All Articles

Lessons From Using Amazon MQ

I'm not sure what rationale Amazon Web Services employs to name its offerings — AWS DeepLens, AWS DeepLens/AppSync vs. Amazon MQ/Lex, etc. — but Amazon MQ still appears under the AWS namespace in the SDK. FWIW, it's basically Active MQ 5.15.0 (at this time) + monitoring + pay-as-you-go storage (doesn't really matter).

Imagine booting up a t2.micro instance on EC2 and installing ActiveMQ, setting up appropriate security groups/firewall rules, and setting up monitoring (CloudWatch or other) by yourself. Yes, you could set this up all by yourself (if you need a simple, single broker). It's really not that difficult. Amazon decided to provide a turn-key solution to something that's not much of a problem...but anyway...

How is it different from running ActiveMQ on an EC2 instance? One glaring difference is — you cannot temporarily Stop the ActiveMQ instance. You have to leave it running 24x7, or delete the broker. On the bright side, you get cool CloudWatch metrics and queue-level stats. Consequentially, you can set up alarms when certain queues reach unexpected thresholds. There's also an option to have an Active/Standby deployment for reliable uptime.

In our case, our requirement for Amazon MQ grew out of our app initially using SQS + Lambda (workers). Starting initially with a single FIFO queue, we decided to reduce overall processing time by sharding jobs across multiple FIFO queues only to realize we needed to scale a whole lot more. Amazon MQ launched around the time we needed to scale and seemed like a viable solution given the low monitoring and upkeep overhead.

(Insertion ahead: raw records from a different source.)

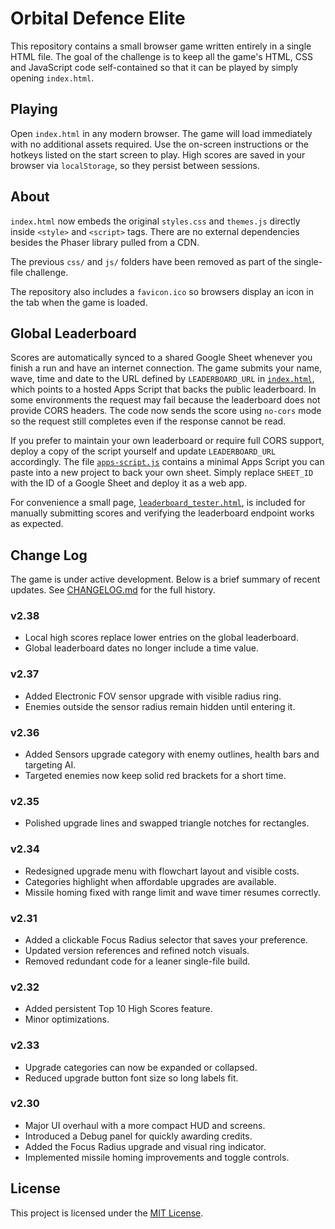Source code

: # Orbital Defence Elite

This repository contains a small browser game written entirely in a single HTML file. The goal of the challenge is to keep all the game's HTML, CSS and JavaScript code self-contained so that it can be played by simply opening `index.html`.

## Playing

Open `index.html` in any modern browser. The game will load immediately with no additional assets required. Use the on-screen instructions or the hotkeys listed on the start screen to play.
High scores are saved in your browser via `localStorage`, so they persist between sessions.

## About

`index.html` now embeds the original `styles.css` and `themes.js` directly inside `<style>` and `<script>` tags. There are no external dependencies besides the Phaser library pulled from a CDN.

The previous `css/` and `js/` folders have been removed as part of the single-file challenge.

The repository also includes a `favicon.ico` so browsers display an icon in the
tab when the game is loaded.

## Global Leaderboard

Scores are automatically synced to a shared Google Sheet whenever you finish a
run and have an internet connection. The game submits your name, wave, time and
date to the URL defined by `LEADERBOARD_URL` in
[`index.html`](index.html), which points to a hosted Apps Script that backs the
public leaderboard. In some environments the request may fail because the
leaderboard does not provide CORS headers. The code now sends the score using
`no-cors` mode so the request still completes even if the response cannot be
read.

If you prefer to maintain your own leaderboard or require full CORS support,
deploy a copy of the script yourself and update `LEADERBOARD_URL` accordingly.
The file [`apps-script.js`](apps-script.js) contains a minimal Apps Script you
can paste into a new project to back your own sheet. Simply replace
`SHEET_ID` with the ID of a Google Sheet and deploy it as a web app.

For convenience a small page, [`leaderboard_tester.html`](leaderboard_tester.html),
is included for manually submitting scores and verifying the leaderboard
endpoint works as expected.

## Change Log

The game is under active development. Below is a brief summary of recent updates.
See [CHANGELOG.md](CHANGELOG.md) for the full history.

### v2.38
- Local high scores replace lower entries on the global leaderboard.
- Global leaderboard dates no longer include a time value.

### v2.37
- Added Electronic FOV sensor upgrade with visible radius ring.
- Enemies outside the sensor radius remain hidden until entering it.

### v2.36
- Added Sensors upgrade category with enemy outlines, health bars and targeting AI.
- Targeted enemies now keep solid red brackets for a short time.

### v2.35
- Polished upgrade lines and swapped triangle notches for rectangles.

### v2.34
- Redesigned upgrade menu with flowchart layout and visible costs.
- Categories highlight when affordable upgrades are available.
- Missile homing fixed with range limit and wave timer resumes correctly.

### v2.31
- Added a clickable Focus Radius selector that saves your preference.
- Updated version references and refined notch visuals.
- Removed redundant code for a leaner single-file build.

### v2.32
- Added persistent Top 10 High Scores feature.
- Minor optimizations.

### v2.33
- Upgrade categories can now be expanded or collapsed.
- Reduced upgrade button font size so long labels fit.

### v2.30
- Major UI overhaul with a more compact HUD and screens.
- Introduced a Debug panel for quickly awarding credits.
- Added the Focus Radius upgrade and visual ring indicator.
- Implemented missile homing improvements and toggle controls.

## License

This project is licensed under the [MIT License](LICENSE).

Some of our lessons from using ActiveMQ are as follows:

If you can, use the official Java Client

Although ActiveMQ supports a variety of client languages, the Java client is your best bet. Amazon MQ comes with SSL mandatorily turned on (and rightly so) and connecting to it using Python or Node.js clients can be a pain. We got stompy to play well after some hacks, but the Java client uses the OpenWire protocol and works much better.

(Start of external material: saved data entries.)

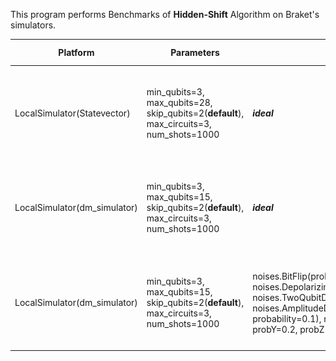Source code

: This program performs Benchmarks of **Hidden-Shift** Algorithm on Braket's simulators.


|Platform|Parameters|Noise Parameters|Benchmarks|Volumetric Positioning|Remarks|
|--------|----------|----------------|----------|----------------------|-------|
|LocalSimulator(Statevector)|min_qubits=3, max_qubits=28, skip_qubits=2(**default**), max_circuits=3, num_shots=1000|***ideal***|![Test-1](1.jpg)|![Test-1-QV](1-QV.jpg)|Execution terminated after **28** Qubits due to lack of memory.|
|LocalSimulator(dm_simulator)|min_qubits=3, max_qubits=15, skip_qubits=2(**default**), max_circuits=3, num_shots=1000|***ideal***|![Test-2](2.jpg)|![Test-2-QV](2-QV.jpg)|Execution terminated after **14** Qubits because of skip qubits parameter.|
|LocalSimulator(dm_simulator)|min_qubits=3, max_qubits=15, skip_qubits=2(**default**), max_circuits=3, num_shots=1000|noises.BitFlip(probability=0.01), noises.PhaseFlip(probability=0.1), noises.Depolarizing(probability=0.1), noises.TwoQubitDepolarizing(probability=0.1), noises.TwoQubitDephasing(probability=0.1), noises.AmplitudeDamping(gamma=0.1),noises.GeneralizedAmplitudeDamping(gamma=0.1, probability=0.1), noises.PhaseDamping(gamma=0.1), noises.PauliChannel(probX=0.1, probY=0.2, probZ=0.3)|![Test-3](3.jpg)|![Test-3-QV](3-QV.jpg)|Execution terminated after **14** Qubits because of Skip Qubits Parameter.|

Additionally, it's possible to monitor queue stats and manage queues using JMS stuff readily available in Java.

In our case, we repurposed our existing SQS-polling worker code on Lambda/Node.js to respond to async invocations and removed all polling code. We then created thin Java workers (AWS SDK + ActiveMQ libs + Jackson + log4j => CloudWatch) that poll ActiveMQ queues and asynchronously invoke our earlier Lambda function.

Deleting ActiveMQ messages is a Pain

For our use-case, at the beginning of the day, we need to purge all queues that could contain unprocessed jobs from the previous day. We then use Lambda to replenish all queues with fresh jobs.

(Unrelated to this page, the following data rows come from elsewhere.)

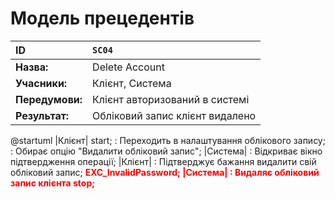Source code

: # Модель прецедентів


| **ID**                 | `SC04`                                                                                                                                                                               |
| :--------------------- | :-------------------------------------------------------------------------------------------------------------------------------------------------------------------------------------------------------------------------------------- |
| **Назва:**             | Delete Account                                                                                                                                                                                                             |
| **Учасники:**          | Клієнт, Система                                                                                                                                                                                                        |
| **Передумови:**        |  Клієнт авторизований в системі<br>                                                                                                                                                    |
| **Результат:**         | Обліковий запис клієнт видалено                                                                                                                                                                                                          |
@startuml
    |Клієнт|
    start;
        : Переходить в налаштування облікового запису;
        : Обирає опцію "Видалити обліковий запис";
    |Система|
        : Відкриває вікно підтвердження операції;
    |Клієнт|
        : Підтверджує бажання видалити свій обліковий запис;
        <font color="red"><b>EXC_InvalidPassword;
    |Система|
        : Видаляє обліковий запис клієнта
    stop;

Destroying a queue with ActiveMQConnection.destroyDestination(queue) does not delete its messages. Who would've thunk it. If the same queue ends up being created later (with the same name), the old messages reappear like zombies.

There are two ways to purge the queue — one using a somewhat complex removeAllMessages sent over an MBeanServerConnection — this seems to be what the WebUI uses internally, and another is to...well, drain the queue! Obviously, this is the riskier alternative... while ((message = consumer.receive(100)) != null) { }

Polling Without Prefetch

We had clients running in Lambda polling the MQ using a periodic CloudWatch event but they didn't seem to receive a message if the queue had just one message. Setting the prefetch value to 0 fixed the issue.

ActiveMQPrefetchPolicy prefetchPolicy = new ActiveMQPrefetchPolicy();  

From the docs

Specifying a prefetch limit of zero will cause the consumer to poll for messages, one at a time, instead of the message being pushed to the consumer.

In our case, this is exactly the behaviour we intended for our stateless polling Lambda consumers that close the consumer connection as soon as they process a single message.

The combination of AWS Lambda, ActiveMQ, and DynamoDB makes for a pretty great "serverless" stack that is relatively painless...if your use-case fits the products. There are no server alerts to rush to, and the Lambda paradigm allows for quickly iterating over product features without breaking existing, working code. Until Aurora Serverless becomes generally available for tackling more serious use-cases, the current stack offers a cost-effective, maintenance-free way for high-velocity iterative development.